Lacavera, on the other hand, said not having to face Shaw will be positive for Wind Mobile and for Telus.

He understands why Shaw said the economics for another new entrant getting into wireless doesn’t make sense at this time. “They’re late to the game already,” he said. “They missed the window they had.”

But he is puzzled by the Wi-Fi strategy. “It don’t think Wi-Fi is a good move. Their announcement was a bit of smoke and mirrors. The fact is they’re withdrawing from wireless. Wi-Fi hotspots are not a replacement for an LTE [cellular] network.”

“There’s no way Shaw will be able to put a competitive [wireless] product out that Telus and Wind can’t stomp all over,” he added.

A Telus [TSX: T, T.A; NYSE: TU] spokesman said the company has no comment on Shaw’s plans.

Dobbin is one of the few Canadian executives who has experience building what Shaw will apparently try, a large-scale Wi-Fi mesh network. The one he built for the telecom division of Toronto Hydro (bought by Cogeco Inc. in 2008) eventually covered the downtown core and had 250,000 user accounts.

The biggest problem was getting power to access points mounted on street light poles, he recalled. During the day, when the lights are off, there’s no power going to the lights that the APs can tap. The solution was a separate power line. In some cases, he said, that was expensive.

But while Dobbin feels Shaw’s move is right, a man who’s been trying to build a business from Wi-Fi hotspots isn’t so sure. In face David Perl, country manager of Vex Canada, says Shaw won’t have an easy time. “I’ve worked for AT&T wireless and T-Mobile. Everybody wanted Wi-Fi until they realized what the cost is.

“If you don’t specialize in Wi-Fi, you’re going to have a very hard time.”

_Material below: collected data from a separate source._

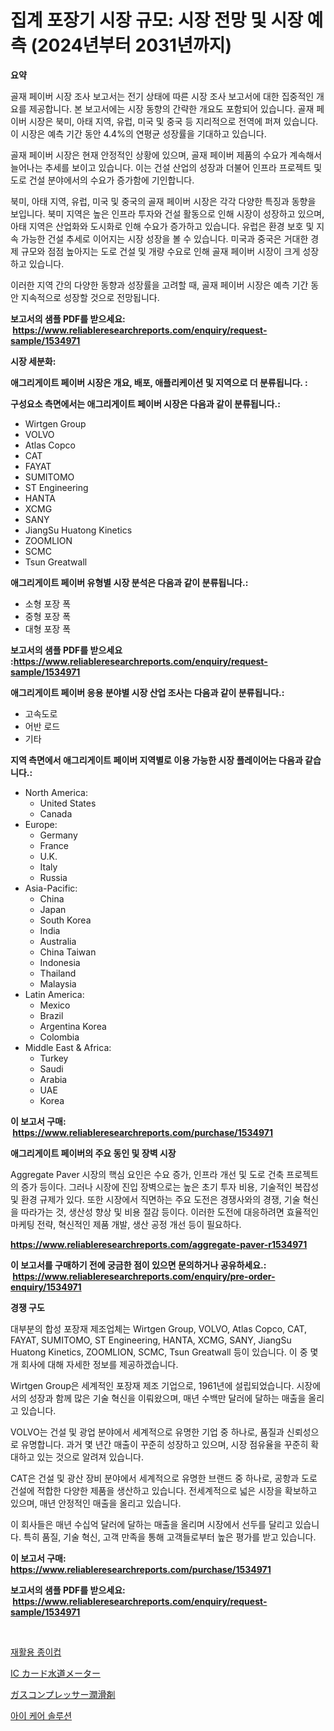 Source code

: <p><h1>집계 포장기 시장 규모: 시장 전망 및 시장 예측 (2024년부터 2031년까지)</h1></p><p><strong>요약</strong></p>
<p><p>골재 페이버 시장 조사 보고서는 전기 상태에 따른 시장 조사 보고서에 대한 집중적인 개요를 제공합니다. 본 보고서에는 시장 동향의 간략한 개요도 포함되어 있습니다. 골재 페이버 시장은 북미, 아태 지역, 유럽, 미국 및 중국 등 지리적으로 전역에 퍼져 있습니다. 이 시장은 예측 기간 동안 4.4%의 연평균 성장률을 기대하고 있습니다.</p><p>골재 페이버 시장은 현재 안정적인 상황에 있으며, 골재 페이버 제품의 수요가 계속해서 늘어나는 추세를 보이고 있습니다. 이는 건설 산업의 성장과 더불어 인프라 프로젝트 및 도로 건설 분야에서의 수요가 증가함에 기인합니다.</p><p>북미, 아태 지역, 유럽, 미국 및 중국의 골재 페이버 시장은 각각 다양한 특징과 동향을 보입니다. 북미 지역은 높은 인프라 투자와 건설 활동으로 인해 시장이 성장하고 있으며, 아태 지역은 산업화와 도시화로 인해 수요가 증가하고 있습니다. 유럽은 환경 보호 및 지속 가능한 건설 추세로 이어지는 시장 성장을 볼 수 있습니다. 미국과 중국은 거대한 경제 규모와 점점 높아지는 도로 건설 및 개량 수요로 인해 골재 페이버 시장이 크게 성장하고 있습니다.</p><p>이러한 지역 간의 다양한 동향과 성장률을 고려할 때, 골재 페이버 시장은 예측 기간 동안 지속적으로 성장할 것으로 전망됩니다.</p></p>
<p><strong>보고서의 샘플 PDF를 받으세요: &nbsp;<a href="https://www.reliableresearchreports.com/enquiry/request-sample/1534971">https://www.reliableresearchreports.com/enquiry/request-sample/1534971</a></strong></p>
<p><strong>시장 세분화:</strong></p>
<p><strong> 애그리게이트 페이버 시장은 개요, 배포, 애플리케이션 및 지역으로 더 분류됩니다. :</strong></p>
<p><strong>구성요소 측면에서는 애그리게이트 페이버 시장은 다음과 같이 분류됩니다.:</strong></p>
<p><ul><li>Wirtgen Group</li><li>VOLVO</li><li>Atlas Copco</li><li>CAT</li><li>FAYAT</li><li>SUMITOMO</li><li>ST Engineering</li><li>HANTA</li><li>XCMG</li><li>SANY</li><li>JiangSu Huatong Kinetics</li><li>ZOOMLION</li><li>SCMC</li><li>Tsun Greatwall</li></ul></p>
<p><strong> 애그리게이트 페이버 유형별 시장 분석은 다음과 같이 분류됩니다.:</strong></p>
<p><ul><li>소형 포장 폭</li><li>중형 포장 폭</li><li>대형 포장 폭</li></ul></p>
<p><strong>보고서의 샘플 PDF를 받으세요 :<a href="https://www.reliableresearchreports.com/enquiry/request-sample/1534971">https://www.reliableresearchreports.com/enquiry/request-sample/1534971</a></strong></p>
<p><strong> 애그리게이트 페이버 응용 분야별 시장 산업 조사는 다음과 같이 분류됩니다.:</strong></p>
<p><ul><li>고속도로</li><li>어반 로드</li><li>기타</li></ul></p>
<p><strong>지역 측면에서 애그리게이트 페이버 지역별로 이용 가능한 시장 플레이어는 다음과 같습니다.:</strong></p>
<p><ul>
    <li>
        North America:
        <ul>
            <li>United States</li>
            <li>Canada</li>
        </ul>
    </li>
    <li>
        Europe:
        <ul>
            <li>Germany</li>
            <li>France</li>
            <li>U.K.</li>
            <li>Italy</li>
            <li>Russia</li>
        </ul>
    </li>
    <li>
        Asia-Pacific:
        <ul>
            <li>China</li>
            <li>Japan</li>
            <li>South Korea</li>
            <li>India</li>
            <li>Australia</li>
            <li>China Taiwan</li>
            <li>Indonesia</li>
            <li>Thailand</li>
            <li>Malaysia</li>
        </ul>
    </li>
    <li>
        Latin America:
        <ul>
            <li>Mexico</li>
            <li>Brazil</li>
            <li>Argentina Korea</li>
            <li>Colombia</li>
        </ul>
    </li>
    <li>
        Middle East & Africa:
        <ul>
            <li>Turkey</li>
            <li>Saudi</li>
            <li>Arabia</li>
            <li>UAE</li>
            <li>Korea</li>
        </ul>
    </li>
    </ul></p>
<p><strong>이 보고서 구매: &nbsp;<a href="https://www.reliableresearchreports.com/purchase/1534971">https://www.reliableresearchreports.com/purchase/1534971</a></strong></p>
<p><strong>애그리게이트 페이버의 주요 동인 및 장벽 시장</strong></p>
<p><p>Aggregate Paver 시장의 핵심 요인은 수요 증가, 인프라 개선 및 도로 건축 프로젝트의 증가 등이다. 그러나 시장에 진입 장벽으로는 높은 초기 투자 비용, 기술적인 복잡성 및 환경 규제가 있다. 또한 시장에서 직면하는 주요 도전은 경쟁사와의 경쟁, 기술 혁신을 따라가는 것, 생산성 향상 및 비용 절감 등이다. 이러한 도전에 대응하려면 효율적인 마케팅 전략, 혁신적인 제품 개발, 생산 공정 개선 등이 필요하다.</p></p>
<p><strong><a href="https://www.reliableresearchreports.com/aggregate-paver-r1534971">https://www.reliableresearchreports.com/aggregate-paver-r1534971</a></strong></p>
<p><strong>이 보고서를 구매하기 전에 궁금한 점이 있으면 문의하거나 공유하세요.: &nbsp;<a href="https://www.reliableresearchreports.com/enquiry/pre-order-enquiry/1534971">https://www.reliableresearchreports.com/enquiry/pre-order-enquiry/1534971</a></strong></p>
<p><strong>경쟁 구도</strong></p>
<p><p>대부분의 합성 포장재 제조업체는 Wirtgen Group, VOLVO, Atlas Copco, CAT, FAYAT, SUMITOMO, ST Engineering, HANTA, XCMG, SANY, JiangSu Huatong Kinetics, ZOOMLION, SCMC, Tsun Greatwall 등이 있습니다. 이 중 몇 개 회사에 대해 자세한 정보를 제공하겠습니다.</p><p>Wirtgen Group은 세계적인 포장재 제조 기업으로, 1961년에 설립되었습니다. 시장에서의 성장과 함께 많은 기술 혁신을 이뤄왔으며, 매년 수백만 달러에 달하는 매출을 올리고 있습니다. </p><p>VOLVO는 건설 및 광업 분야에서 세계적으로 유명한 기업 중 하나로, 품질과 신뢰성으로 유명합니다. 과거 몇 년간 매출이 꾸준히 성장하고 있으며, 시장 점유율을 꾸준히 확대하고 있는 것으로 알려져 있습니다.</p><p>CAT은 건설 및 광산 장비 분야에서 세계적으로 유명한 브랜드 중 하나로, 공항과 도로 건설에 적합한 다양한 제품을 생산하고 있습니다. 전세계적으로 넓은 시장을 확보하고 있으며, 매년 안정적인 매출을 올리고 있습니다.</p><p>이 회사들은 매년 수십억 달러에 달하는 매출을 올리며 시장에서 선두를 달리고 있습니다. 특히 품질, 기술 혁신, 고객 만족을 통해 고객들로부터 높은 평가를 받고 있습니다.</p></p>
<p><strong>이 보고서 구매: &nbsp; <a href="https://www.reliableresearchreports.com/purchase/1534971">https://www.reliableresearchreports.com/purchase/1534971</a></strong></p>
<p><strong>보고서의 샘플 PDF를 받으세요: &nbsp;<a href="https://www.reliableresearchreports.com/enquiry/request-sample/1534971">https://www.reliableresearchreports.com/enquiry/request-sample/1534971</a></strong><strong></strong></p>
<p>&nbsp;</p>
<p><p><a href="https://medium.com/@heatherelasquez5675/%EC%9E%AC%ED%99%9C%EC%9A%A9-%EA%B0%80%EB%8A%A5%ED%95%9C-%EC%A2%85%EC%9D%B4%EC%BB%B5-%EC%8B%9C%EC%9E%A5-%EC%A7%80%ED%91%9C-%ED%95%B4%EB%8F%85-%EC%8B%9C%EC%9E%A5-%EC%A0%90%EC%9C%A0%EC%9C%A8-%ED%8A%B8%EB%A0%8C%EB%93%9C-%EB%B0%8F-%EC%84%B1%EC%9E%A5-%ED%8C%A8%ED%84%B4-08dec79e43fc">재활용 종이컵</a></p><p><a href="https://medium.com/@queenlitle19361/ic%E3%82%AB%E3%83%BC%E3%83%89%E6%B0%B4%E3%83%A1%E3%83%BC%E3%82%BF%E3%83%BC%E5%B8%82%E5%A0%B4%E5%88%86%E6%9E%90%E3%81%8A%E3%82%88%E3%81%B32024%E5%B9%B4%E3%81%8B%E3%82%892031%E5%B9%B4%E3%81%BE%E3%81%A7%E3%81%AE%E6%9C%9F%E9%96%93%E3%81%AE%E3%82%B5%E3%82%A4%E3%82%BA%E4%BA%88%E6%B8%AC-0cd03f0ba190">IC カード水道メーター</a></p><p><a href="https://medium.com/@nicolaseller56452023/%E3%82%AC%E3%82%B9%E5%9C%A7%E7%B8%AE%E6%A9%9F%E7%94%A8%E6%BD%A4%E6%BB%91%E5%89%A4%E5%B8%82%E5%A0%B4%E8%AA%BF%E6%9F%BB%E3%83%AC%E3%83%9D%E3%83%BC%E3%83%88-%E3%81%9D%E3%81%AE%E6%AD%B4%E5%8F%B2%E3%81%A8%E4%BA%88%E6%B8%AC2024%E5%B9%B4%E3%81%8B%E3%82%892031%E5%B9%B4%E3%81%BE%E3%81%A7-82dc07b864bc">ガスコンプレッサー潤滑剤</a></p><p><a href="https://medium.com/@jonatanjast1928/%EC%95%88%EA%B5%AC-%EA%B4%80%EB%A6%AC-%EC%86%94%EB%A3%A8%EC%85%98-%EC%8B%9C%EC%9E%A5-%EA%B7%9C%EB%AA%A8-cagr-2024-2030%EB%85%84-%ED%8A%B8%EB%A0%8C%EB%93%9C-feafd4b39202">아이 케어 솔루션</a></p></p>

Vex Canada is trying to do what Shaw wants to do – persuade businesses to offer customers free advertising-sponsored Wi-Fi. After several years Vex Canada can only count 160 hotspots. On the other hand, Shaw has its own wired network in dozens of cities and thousands of customers. It hopes to install access points on facilities it owns, plus strike deals with municipalities to put AP’s on their properities.

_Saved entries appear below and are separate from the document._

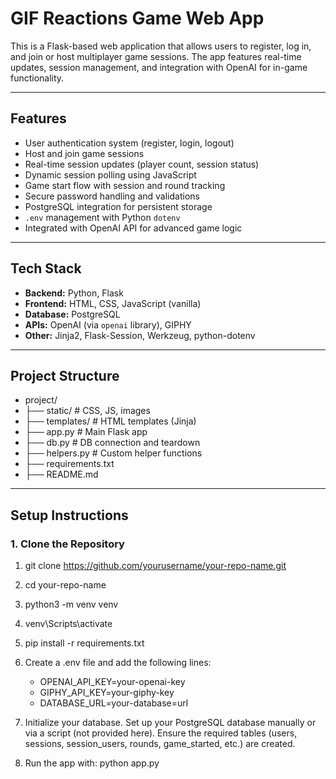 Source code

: # GIF Reactions Game Web App

This is a Flask-based web application that allows users to register, log in, and join or host multiplayer game sessions. The app features real-time updates, session management, and integration with OpenAI for in-game functionality.

---

## Features

- User authentication system (register, login, logout)
- Host and join game sessions
- Real-time session updates (player count, session status)
- Dynamic session polling using JavaScript
- Game start flow with session and round tracking
- Secure password handling and validations
- PostgreSQL integration for persistent storage
- `.env` management with Python `dotenv`
- Integrated with OpenAI API for advanced game logic

---

## Tech Stack

- **Backend:** Python, Flask
- **Frontend:** HTML, CSS, JavaScript (vanilla)
- **Database:** PostgreSQL
- **APIs:** OpenAI (via `openai` library), GIPHY
- **Other:** Jinja2, Flask-Session, Werkzeug, python-dotenv

---

## Project Structure

- project/
- ├── static/ # CSS, JS, images
- ├── templates/ # HTML templates (Jinja)
- ├── app.py # Main Flask app
- ├── db.py # DB connection and teardown
- ├── helpers.py # Custom helper functions
- ├── requirements.txt
- ├── README.md


---

## Setup Instructions

### 1. Clone the Repository

1. git clone https://github.com/yourusername/your-repo-name.git
2. cd your-repo-name
3. python3 -m venv venv
4. venv\Scripts\activate
5. pip install -r requirements.txt
6. Create a .env file and add the following lines:
    - OPENAI_API_KEY=your-openai-key
    - GIPHY_API_KEY=your-giphy-key
    - DATABASE_URL=your-database=url

7. Initialize your database. Set up your PostgreSQL database manually or via a script (not provided here). Ensure the required tables (users, sessions, session_users, rounds, game_started, etc.) are created.
8. Run the app with: python app.py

Still, “the announcement means nothing unless Shaw has a rock-solid [business] plan,” he said. “It’s easy to say you want thousands of locations. It’s not easy to get thousands of locations.”

But, he added, “maybe they’ll prove me wrong.”

Among the skeptics is Ron Gruia, telecom analyst at research firm Frost & Sullivan.

It “took guts” for Shaw to turn its back on cellular, he said, but he doubts a customer of the cableco who is thinking of jumping to Telus would be stopped at the offer of Wi-Fi service.

Industry analysts thought of all the new carriers that bought spectrum in 2008 – including Mobilicity and Wind — Shaw and Quebecor Inc.’s Videotron had the brightest future because of their profitable cable businesses.